Hmm.. I'm impressed by the rack on this deer, but I gotta ask whats up with the mount work? is it just the angle of the pic?


----------



## Hook N Book (Apr 7, 2004)

ostbucks98 said:


> Awsome Buck!!! for fun explain the left ear,lol.


Mike Tyson...!


----------



## Skarfer (Jan 27, 2006)

Kyfisherman1 said:


> Hmm.. I'm impressed by the rack on this deer, but I gotta ask whats up with the mount work? is it just the angle of the pic?



I agree - this is an awesome buck, but the mount leaves a little to be desired! I LOVE those drop brows! never seen anything like that before...

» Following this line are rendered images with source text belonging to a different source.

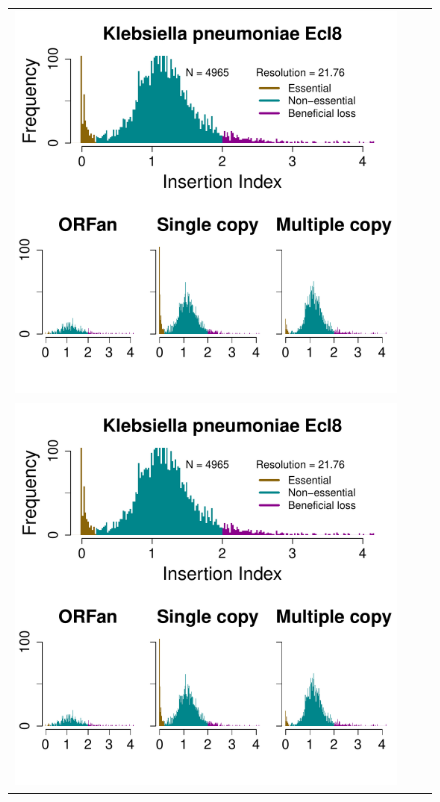 \documentclass[a4paper,10pt, twocolumn]{article}
\begin{document}
\begin{figure}
\begin{tabular}{c c c}
\includegraphics[page=9, scale=0.28]{per-species-insertion-index.pdf} \\
\includegraphics[page=10, scale=0.28]{per-species-insertion-index.pdf} &

\end{tabular}
\end{figure}
\end{document}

Sure would have liked to see this deer with it's head up and slightly turned to either side...........looking head on like that, it's not doing this deer justice.

Great buck!!!


----------



## marshal45 (Mar 8, 2007)

You know it is illegal to shoot elk in ohio right? Just kidding very nice deer. I am jealous.


----------



## bkr43050 (Apr 5, 2004)

Wow that buck is very impressive!! Most guys will hunt a lifetime and never see anything like that in the wild. I like the velvet still attached on the drop tines. Definitely a cool buck!!


----------



## Kyfisherman1 (Mar 22, 2007)

Skarfer said:


> I agree - this is an awesome buck, but the mount leaves a little to be desired! I LOVE those drop brows! never seen anything like that before...
> 
> Sure would have liked to see this deer with it's head up and slightly turned to either side...........looking head on like that, it's not doing this deer justice.
> 
> Great buck!!!



that was my thoughts, just wasnt sure if it was just me, if i killed a buck like that and got a mount like that i would literally have to kill someone


----------



## marshal45 (Mar 8, 2007)

Kyfisherman1, I noticed you are from Grayson, KY. I went to school there at KCC 8 years ago. It is a small world,


----------



## Kyfisherman1 (Mar 22, 2007)

yea a really small world lol....


----------



## Seaturd (Apr 14, 2004)

Incredible buck. I think the tattered ear gives him some character - hell i'd tell everyone he lost the end of his ear in a fight with a massive 10 point that I of course witnessed right before I dropped him.... and that the 10 point limped away crying.....


----------



## Stampede (Apr 11, 2004)

Part of it is the pic,plus the house i lived in when he was mounted had low celings so i went with that mount.Looks better in person.The ear,when i shot him was around 4:30 and while waiting 30min and cleaning my pants out it started to rain snow mix pretty heavy and could not follow a blood trail.Could not find him with a light so came back the next morning.Something had chewed on his ear and the tail but gives something to talk about.He's my once in a life time buck but i'm still looking.The one drop twine is 13in.I could not have asked for a more beautiful buck ,i just love the way his rack is.I still marvel at it.He came from adams county.I didn't get any pictures from the fieldand agree the mount could have done him more justice,his neck was a lot bigger but i was strick about not removing the velvet tips.


----------



## lovefishing77 (Sep 15, 2007)

Man what a beautiful buck.That would be a dream come true


----------